Mais cela sous-entendrait encore que l'humanité évolue malgré elle! Comment serait-ce possible?
Si on explique le génie, qui est la conviction éminemment nouvelle, par l'autisme ou la schizophrénie, on peut se demander pourquoi l'idée d'un malade, d'un inadapté devient celle de la majorité, alors que dans l'Evolution il est bien question d'adaptations! On cherche le mieux et non le pire! Mais sans doute faut-il voir dans cette hypothèse de la science une nette distinction entre le génie scientifique et artistique... et ce ne serait pas la première fois que ce mépris s'affiche: papa Freud en a même abusé! Mais encore une fois croire que la science convainc par la preuve est une joyeuse illusion!
Il pourrait exister une autre hypothèse, bien plus intéressante et aussi bien plus vertigineuse! Mais, comme je ne suis pas un scientifique, nous resterons bien entendu sur le seul plan de l'idée! Enlevons quand même la bonde!
Et si le génie trouvait son origine dans une mutation génétique! Etudions ce principe, avant le tollé de la science!
D'abord, il faudrait reconnaître que l'Evolution continue essentiellement en nous, et même à une puissance exponentielle! Certes, les animaux poursuivent leur route, mais ils ont vraiment l'air de vieillards ou d'automates, au regard de nos transformations, même si leur histoire et donc la nôtre se compte en millions d'années!
On peut admettre que c'est notre conscience qui connaît aujourd'hui les principales mutations! Comment, puisque nous avons tous le même cerveau à la naissance? Mais c'est en premier notre sensibilité qui nous informe sur le monde; notre compréhension en découle... Mais d'où vient-elle?
Ce n'est pas à moi d'y répondre... Mais si le génie est un fruit de la nature, alors il devient normal qu'il finisse par s'imposer, malgré les mauvaises volontés!

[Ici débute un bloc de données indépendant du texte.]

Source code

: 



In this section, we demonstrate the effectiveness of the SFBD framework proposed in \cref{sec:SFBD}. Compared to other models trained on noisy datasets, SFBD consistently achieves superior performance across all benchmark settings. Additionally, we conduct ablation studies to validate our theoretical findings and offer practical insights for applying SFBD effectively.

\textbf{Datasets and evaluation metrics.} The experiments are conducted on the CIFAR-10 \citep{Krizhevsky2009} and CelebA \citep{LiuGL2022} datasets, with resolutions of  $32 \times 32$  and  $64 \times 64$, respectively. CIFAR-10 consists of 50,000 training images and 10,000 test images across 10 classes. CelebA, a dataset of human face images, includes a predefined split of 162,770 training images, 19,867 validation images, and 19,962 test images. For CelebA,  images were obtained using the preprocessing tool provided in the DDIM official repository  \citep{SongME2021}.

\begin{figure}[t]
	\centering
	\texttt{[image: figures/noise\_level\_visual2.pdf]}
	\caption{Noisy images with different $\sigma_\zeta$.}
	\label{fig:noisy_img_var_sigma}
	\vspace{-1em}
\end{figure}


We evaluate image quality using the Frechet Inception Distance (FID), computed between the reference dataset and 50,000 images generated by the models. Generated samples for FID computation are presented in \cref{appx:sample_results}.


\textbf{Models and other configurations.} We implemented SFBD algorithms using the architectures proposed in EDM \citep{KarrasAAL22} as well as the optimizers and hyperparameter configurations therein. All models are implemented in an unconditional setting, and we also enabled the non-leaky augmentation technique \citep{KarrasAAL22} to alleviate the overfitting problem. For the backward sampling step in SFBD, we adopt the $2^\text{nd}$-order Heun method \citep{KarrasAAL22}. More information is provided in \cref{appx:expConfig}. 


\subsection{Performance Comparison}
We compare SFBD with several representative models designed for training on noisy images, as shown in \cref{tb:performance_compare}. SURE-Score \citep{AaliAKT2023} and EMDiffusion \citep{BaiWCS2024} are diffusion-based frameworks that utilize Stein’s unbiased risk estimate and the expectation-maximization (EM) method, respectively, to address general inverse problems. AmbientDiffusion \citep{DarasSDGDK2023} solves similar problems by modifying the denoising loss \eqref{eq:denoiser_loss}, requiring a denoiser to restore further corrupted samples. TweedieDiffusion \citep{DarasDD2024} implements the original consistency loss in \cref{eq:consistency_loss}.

Car au fond il ne serait que le germe d'une meilleure adaptation! (Cela conduirait par ailleurs à ce que la dérive génétique n'existe pas... et le sujet dépasse bien entendu mes pauvres méninges...)
En tout cas, il reste pour l'instant inexplicable qu'un individu se batte contre vents et marées, qu'il essuie tout le mépris de la terre, pour ce qu'il croit être la vérité, qu'il en meure même, jusqu'à ce que la postérité lui donne raison et que son idée devienne celle toute le monde, comme s'il en avait toujours été ainsi!

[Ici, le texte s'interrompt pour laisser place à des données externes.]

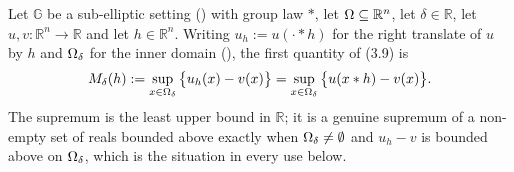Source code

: \begin{definition}
Let $\mathbb G$ be a sub-elliptic setting () with group law $*$, let
$\Om\subseteq\mathbb R^{n}$, let $\delta\in\mathbb R$, let
$u,v:\mathbb R^{n}\to\mathbb R$ and let $h\in\mathbb R^{n}$. Writing $u_h:=u(\cdot*h)$ for
the right translate of $u$ by $h$ and $\Om_\delta$ for the inner domain
(), the first quantity of (3.9) is
\[
 M_\delta(h):=\sup_{x\in\Om_\delta}\big\{u_h(x)-v(x)\big\}
 =\sup_{x\in\Om_\delta}\big\{u(x*h)-v(x)\big\} .
\]
The supremum is the least upper bound in $\mathbb R$; it is a genuine supremum of a
non-empty set of reals bounded above exactly when $\Om_\delta\neq\emptyset$ and $u_h-v$ is
bounded above on $\Om_\delta$, which is the situation in every use below.
\end{definition}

L'hypothèse que le génie est une nécessité de la nature expliquerait bien d'autres choses..., notamment que "les yeux sont la lampe du corps"! Plus nous sommes égoïstes et plus nous luttons contre notre maturation, car nous nous attachons à notre vie animale, au détriment de notre raison... Nous luttons donc contre l'Evolution de l'homme, ce qui explique que notre intérieur soit brouillé, fermé; alors qu'il pourrait laisser passer la lumière qui ne demande en lui qu'à se développer!
L'homme est le seul être qui peut s'opposer à la nature... et nous résistons au bien! Mais aussi folle que puisse paraître cette conception, elle est ma conviction et notez que rien n'est plus difficile que d'avancer dans l'inconnu, autrement dit de "faire le boulot" des autres! Cela conduit à une telle fatigue qu'on se dégoûte soi-même!